:: Task ::
In the data, extract each line that holds the string "Basic".

(Data records)
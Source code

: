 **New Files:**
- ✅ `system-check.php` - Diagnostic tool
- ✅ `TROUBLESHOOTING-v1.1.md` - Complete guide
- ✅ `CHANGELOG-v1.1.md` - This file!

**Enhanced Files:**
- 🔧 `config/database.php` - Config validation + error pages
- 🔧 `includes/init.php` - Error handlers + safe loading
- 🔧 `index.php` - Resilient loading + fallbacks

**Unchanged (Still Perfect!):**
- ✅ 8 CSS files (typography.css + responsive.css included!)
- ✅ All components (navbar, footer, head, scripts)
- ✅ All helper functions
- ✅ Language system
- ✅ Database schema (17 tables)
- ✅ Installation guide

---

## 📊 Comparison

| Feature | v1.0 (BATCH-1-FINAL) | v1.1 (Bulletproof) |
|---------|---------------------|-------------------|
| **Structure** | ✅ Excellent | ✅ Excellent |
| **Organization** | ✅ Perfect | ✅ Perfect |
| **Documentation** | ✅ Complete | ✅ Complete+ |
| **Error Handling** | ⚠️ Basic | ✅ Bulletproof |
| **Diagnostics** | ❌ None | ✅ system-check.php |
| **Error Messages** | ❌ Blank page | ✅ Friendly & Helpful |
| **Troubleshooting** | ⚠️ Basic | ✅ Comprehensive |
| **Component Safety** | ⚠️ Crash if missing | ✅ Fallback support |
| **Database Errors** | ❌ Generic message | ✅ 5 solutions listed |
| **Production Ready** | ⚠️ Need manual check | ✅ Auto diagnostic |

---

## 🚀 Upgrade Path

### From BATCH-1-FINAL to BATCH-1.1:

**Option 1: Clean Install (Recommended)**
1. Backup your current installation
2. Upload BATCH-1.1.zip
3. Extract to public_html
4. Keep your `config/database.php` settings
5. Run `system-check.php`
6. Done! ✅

:: Exercise answer ::
| **Error Handling** | ⚠️ Basic | ✅ Bulletproof |
| **Troubleshooting** | ⚠️ Basic | ✅ Comprehensive |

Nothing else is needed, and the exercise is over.